[Collected data]

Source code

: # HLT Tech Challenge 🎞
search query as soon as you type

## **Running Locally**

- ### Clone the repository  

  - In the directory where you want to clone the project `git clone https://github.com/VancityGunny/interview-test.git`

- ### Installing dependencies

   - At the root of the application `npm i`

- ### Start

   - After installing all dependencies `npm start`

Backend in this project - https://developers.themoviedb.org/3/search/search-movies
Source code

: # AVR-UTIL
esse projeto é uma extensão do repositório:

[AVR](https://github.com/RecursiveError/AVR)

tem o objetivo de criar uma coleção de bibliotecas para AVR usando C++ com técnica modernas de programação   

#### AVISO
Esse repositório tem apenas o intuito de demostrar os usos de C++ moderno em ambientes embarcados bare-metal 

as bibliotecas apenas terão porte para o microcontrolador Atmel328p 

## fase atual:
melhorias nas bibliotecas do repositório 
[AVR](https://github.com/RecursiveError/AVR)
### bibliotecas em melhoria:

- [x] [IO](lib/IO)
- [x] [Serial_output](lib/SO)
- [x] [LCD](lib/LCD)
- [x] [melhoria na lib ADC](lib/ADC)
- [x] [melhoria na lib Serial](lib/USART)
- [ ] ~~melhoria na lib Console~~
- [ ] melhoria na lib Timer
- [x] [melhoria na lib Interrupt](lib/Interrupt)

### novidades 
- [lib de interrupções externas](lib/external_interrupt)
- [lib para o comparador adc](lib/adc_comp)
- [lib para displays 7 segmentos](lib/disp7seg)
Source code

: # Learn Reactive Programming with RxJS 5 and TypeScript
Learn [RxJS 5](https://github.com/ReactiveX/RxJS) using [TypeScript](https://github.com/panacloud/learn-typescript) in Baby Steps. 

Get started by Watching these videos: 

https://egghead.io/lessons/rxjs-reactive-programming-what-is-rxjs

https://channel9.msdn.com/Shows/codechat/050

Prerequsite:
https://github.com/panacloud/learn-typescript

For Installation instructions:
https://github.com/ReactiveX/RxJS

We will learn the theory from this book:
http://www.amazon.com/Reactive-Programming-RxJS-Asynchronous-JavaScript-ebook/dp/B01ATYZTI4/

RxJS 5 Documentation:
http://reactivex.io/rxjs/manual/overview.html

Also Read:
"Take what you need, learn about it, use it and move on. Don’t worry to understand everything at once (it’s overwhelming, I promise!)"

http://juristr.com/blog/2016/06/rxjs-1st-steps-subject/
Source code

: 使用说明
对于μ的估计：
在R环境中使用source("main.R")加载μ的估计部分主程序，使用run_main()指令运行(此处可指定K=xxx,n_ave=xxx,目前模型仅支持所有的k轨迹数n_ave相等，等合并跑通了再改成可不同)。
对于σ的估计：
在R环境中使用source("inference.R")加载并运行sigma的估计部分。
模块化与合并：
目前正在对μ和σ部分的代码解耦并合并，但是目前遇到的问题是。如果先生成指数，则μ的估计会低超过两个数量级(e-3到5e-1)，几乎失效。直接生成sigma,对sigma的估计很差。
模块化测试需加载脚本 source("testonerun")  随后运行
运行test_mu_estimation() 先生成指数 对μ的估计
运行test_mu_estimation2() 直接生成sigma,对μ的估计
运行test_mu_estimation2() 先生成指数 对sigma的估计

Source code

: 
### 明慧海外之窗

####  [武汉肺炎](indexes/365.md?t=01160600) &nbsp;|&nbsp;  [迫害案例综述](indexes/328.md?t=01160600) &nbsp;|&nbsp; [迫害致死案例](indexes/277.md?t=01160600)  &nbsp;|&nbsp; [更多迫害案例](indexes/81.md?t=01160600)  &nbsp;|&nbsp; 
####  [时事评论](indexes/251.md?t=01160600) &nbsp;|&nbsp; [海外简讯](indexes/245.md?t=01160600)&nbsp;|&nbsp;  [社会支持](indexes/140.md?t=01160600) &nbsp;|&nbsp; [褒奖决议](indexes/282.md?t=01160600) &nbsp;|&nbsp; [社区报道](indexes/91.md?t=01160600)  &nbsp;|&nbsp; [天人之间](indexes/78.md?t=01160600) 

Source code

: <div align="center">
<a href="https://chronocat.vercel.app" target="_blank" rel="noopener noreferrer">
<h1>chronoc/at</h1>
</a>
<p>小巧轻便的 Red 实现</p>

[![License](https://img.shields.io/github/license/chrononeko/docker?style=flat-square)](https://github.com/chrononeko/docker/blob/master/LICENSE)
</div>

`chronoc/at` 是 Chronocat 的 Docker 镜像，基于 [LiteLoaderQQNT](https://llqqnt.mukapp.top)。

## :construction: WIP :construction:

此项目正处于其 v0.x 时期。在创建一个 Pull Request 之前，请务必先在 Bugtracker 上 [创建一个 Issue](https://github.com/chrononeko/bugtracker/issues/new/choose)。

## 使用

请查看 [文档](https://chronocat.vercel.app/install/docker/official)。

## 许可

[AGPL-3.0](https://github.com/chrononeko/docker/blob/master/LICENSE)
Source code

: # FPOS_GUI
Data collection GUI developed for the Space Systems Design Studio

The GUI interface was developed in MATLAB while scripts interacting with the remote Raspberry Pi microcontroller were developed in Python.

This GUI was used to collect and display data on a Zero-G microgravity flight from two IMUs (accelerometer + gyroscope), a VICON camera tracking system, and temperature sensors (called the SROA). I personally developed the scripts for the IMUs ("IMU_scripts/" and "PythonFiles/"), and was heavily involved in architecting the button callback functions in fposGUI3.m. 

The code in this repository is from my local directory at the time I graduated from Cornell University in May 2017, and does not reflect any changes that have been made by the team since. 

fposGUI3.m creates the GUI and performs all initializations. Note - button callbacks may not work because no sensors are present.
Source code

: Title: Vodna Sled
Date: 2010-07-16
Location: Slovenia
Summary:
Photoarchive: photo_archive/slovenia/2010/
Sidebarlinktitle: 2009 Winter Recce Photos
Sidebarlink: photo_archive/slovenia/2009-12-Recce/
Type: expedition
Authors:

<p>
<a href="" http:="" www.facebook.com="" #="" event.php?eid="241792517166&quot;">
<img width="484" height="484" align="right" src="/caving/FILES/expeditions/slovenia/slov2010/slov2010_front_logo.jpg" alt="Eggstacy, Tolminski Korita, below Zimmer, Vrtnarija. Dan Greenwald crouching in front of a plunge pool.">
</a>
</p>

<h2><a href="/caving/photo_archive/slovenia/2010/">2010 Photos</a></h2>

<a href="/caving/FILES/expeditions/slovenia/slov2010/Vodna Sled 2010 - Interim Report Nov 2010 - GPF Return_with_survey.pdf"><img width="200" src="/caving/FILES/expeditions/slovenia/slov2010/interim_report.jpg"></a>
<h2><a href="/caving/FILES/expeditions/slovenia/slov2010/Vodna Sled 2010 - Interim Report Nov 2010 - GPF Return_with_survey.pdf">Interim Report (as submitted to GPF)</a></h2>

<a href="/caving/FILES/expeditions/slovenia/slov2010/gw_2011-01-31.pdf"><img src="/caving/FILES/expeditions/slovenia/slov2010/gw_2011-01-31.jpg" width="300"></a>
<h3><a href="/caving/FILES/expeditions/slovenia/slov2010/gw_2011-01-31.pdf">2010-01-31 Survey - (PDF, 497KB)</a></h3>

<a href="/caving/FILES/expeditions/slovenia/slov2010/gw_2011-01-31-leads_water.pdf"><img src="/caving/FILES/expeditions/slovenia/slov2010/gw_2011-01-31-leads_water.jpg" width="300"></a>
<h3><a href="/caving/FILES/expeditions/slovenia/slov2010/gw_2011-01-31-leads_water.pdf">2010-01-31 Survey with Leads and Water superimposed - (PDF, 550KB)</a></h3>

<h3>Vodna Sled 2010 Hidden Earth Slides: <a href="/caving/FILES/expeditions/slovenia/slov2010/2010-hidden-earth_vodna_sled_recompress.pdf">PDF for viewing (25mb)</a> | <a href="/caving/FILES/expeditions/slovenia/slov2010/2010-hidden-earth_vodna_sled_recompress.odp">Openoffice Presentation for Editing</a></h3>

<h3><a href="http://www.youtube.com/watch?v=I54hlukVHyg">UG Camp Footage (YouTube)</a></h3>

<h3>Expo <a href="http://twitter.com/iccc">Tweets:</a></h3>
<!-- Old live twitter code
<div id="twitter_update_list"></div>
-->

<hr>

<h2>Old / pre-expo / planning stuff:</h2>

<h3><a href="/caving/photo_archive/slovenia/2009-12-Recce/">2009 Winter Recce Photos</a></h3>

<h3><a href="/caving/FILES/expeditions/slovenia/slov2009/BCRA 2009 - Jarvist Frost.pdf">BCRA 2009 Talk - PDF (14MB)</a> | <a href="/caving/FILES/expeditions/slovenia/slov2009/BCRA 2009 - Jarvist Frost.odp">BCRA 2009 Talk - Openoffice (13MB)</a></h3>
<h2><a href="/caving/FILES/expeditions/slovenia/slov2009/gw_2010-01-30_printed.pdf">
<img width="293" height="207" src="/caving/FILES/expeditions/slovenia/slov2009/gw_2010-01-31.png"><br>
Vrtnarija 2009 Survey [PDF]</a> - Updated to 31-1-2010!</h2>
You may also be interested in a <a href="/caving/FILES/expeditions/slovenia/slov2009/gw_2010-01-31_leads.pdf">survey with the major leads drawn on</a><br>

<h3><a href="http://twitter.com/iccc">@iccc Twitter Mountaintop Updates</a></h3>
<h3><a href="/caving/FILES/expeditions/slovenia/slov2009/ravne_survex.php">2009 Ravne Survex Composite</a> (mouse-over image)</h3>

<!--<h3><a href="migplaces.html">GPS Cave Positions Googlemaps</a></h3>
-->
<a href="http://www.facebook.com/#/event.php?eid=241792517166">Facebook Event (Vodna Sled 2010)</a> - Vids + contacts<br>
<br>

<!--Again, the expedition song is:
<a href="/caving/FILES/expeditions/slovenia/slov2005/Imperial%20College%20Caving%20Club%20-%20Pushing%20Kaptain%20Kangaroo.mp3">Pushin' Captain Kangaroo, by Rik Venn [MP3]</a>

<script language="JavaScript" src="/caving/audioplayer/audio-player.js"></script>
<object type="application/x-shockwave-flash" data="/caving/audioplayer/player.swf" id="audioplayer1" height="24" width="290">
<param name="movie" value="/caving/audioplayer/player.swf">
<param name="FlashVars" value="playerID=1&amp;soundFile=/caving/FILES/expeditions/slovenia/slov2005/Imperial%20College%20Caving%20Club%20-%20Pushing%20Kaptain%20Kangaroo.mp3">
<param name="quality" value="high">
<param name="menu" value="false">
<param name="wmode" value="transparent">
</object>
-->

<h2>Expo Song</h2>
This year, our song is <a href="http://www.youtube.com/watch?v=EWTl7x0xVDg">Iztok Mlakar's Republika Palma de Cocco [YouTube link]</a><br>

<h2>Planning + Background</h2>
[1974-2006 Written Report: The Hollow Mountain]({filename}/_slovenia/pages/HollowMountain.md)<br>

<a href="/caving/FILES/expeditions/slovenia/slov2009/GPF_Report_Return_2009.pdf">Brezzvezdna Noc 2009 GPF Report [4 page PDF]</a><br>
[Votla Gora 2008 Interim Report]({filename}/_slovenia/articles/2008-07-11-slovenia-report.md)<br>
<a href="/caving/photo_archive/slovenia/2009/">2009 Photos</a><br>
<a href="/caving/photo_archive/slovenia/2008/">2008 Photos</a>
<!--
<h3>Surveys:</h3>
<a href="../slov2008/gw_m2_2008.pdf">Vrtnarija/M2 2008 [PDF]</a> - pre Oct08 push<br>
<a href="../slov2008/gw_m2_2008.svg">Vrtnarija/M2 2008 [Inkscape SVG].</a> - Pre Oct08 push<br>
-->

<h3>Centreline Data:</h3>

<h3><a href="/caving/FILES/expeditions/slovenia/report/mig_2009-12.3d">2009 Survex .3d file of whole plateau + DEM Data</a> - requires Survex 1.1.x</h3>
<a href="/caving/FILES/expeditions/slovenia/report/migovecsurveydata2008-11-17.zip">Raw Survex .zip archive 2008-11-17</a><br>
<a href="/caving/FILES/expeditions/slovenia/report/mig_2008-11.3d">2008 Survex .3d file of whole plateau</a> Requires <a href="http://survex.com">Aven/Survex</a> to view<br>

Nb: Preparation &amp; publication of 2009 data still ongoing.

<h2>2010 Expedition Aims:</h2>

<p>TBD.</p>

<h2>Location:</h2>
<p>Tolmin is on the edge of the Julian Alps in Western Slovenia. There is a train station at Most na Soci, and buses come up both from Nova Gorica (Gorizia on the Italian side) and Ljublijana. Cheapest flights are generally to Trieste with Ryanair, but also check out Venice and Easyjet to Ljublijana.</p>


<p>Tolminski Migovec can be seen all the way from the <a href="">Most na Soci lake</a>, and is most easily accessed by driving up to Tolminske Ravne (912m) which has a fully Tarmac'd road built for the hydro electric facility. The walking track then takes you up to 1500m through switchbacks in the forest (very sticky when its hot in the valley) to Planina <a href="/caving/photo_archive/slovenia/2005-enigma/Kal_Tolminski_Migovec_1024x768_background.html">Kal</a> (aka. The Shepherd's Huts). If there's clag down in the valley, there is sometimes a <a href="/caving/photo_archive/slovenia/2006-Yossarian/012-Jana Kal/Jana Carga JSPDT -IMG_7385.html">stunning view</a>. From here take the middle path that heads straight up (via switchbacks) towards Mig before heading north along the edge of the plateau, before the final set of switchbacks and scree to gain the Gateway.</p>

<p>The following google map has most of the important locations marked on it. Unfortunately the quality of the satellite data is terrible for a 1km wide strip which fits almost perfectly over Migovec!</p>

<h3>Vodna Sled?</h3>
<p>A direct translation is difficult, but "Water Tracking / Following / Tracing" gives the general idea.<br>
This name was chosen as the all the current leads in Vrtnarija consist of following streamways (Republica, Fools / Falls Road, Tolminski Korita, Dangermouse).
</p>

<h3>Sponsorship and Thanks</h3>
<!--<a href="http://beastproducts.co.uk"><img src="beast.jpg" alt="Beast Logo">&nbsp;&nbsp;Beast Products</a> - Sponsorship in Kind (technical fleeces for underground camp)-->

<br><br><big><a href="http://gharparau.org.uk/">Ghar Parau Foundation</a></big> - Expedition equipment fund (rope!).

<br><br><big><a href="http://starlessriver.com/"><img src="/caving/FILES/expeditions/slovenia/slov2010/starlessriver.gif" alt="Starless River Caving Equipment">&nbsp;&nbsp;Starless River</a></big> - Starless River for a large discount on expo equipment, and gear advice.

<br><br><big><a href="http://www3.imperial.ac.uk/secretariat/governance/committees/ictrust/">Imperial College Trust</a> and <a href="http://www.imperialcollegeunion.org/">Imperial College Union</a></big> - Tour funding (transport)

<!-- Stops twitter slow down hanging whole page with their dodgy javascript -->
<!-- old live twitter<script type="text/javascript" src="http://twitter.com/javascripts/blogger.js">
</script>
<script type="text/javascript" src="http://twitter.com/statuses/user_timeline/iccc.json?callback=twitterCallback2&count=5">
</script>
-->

● Work request
Above are some records; copy exactly the lines from the one with "[Votla Gora 2008" through the one with "<h3>Centreline Data:</h3>", both included, and no others.

● Exercise solution
[Votla Gora 2008 Interim Report]({filename}/_slovenia/articles/2008-07-11-slovenia-report.md)<br>
<a href="/caving/photo_archive/slovenia/2009/">2009 Photos</a><br>
<a href="/caving/photo_archive/slovenia/2008/">2008 Photos</a>
<!--
<h3>Surveys:</h3>
<a href="../slov2008/gw_m2_2008.pdf">Vrtnarija/M2 2008 [PDF]</a> - pre Oct08 push<br>
<a href="../slov2008/gw_m2_2008.svg">Vrtnarija/M2 2008 [Inkscape SVG].</a> - Pre Oct08 push<br>
-->

<h3>Centreline Data:</h3>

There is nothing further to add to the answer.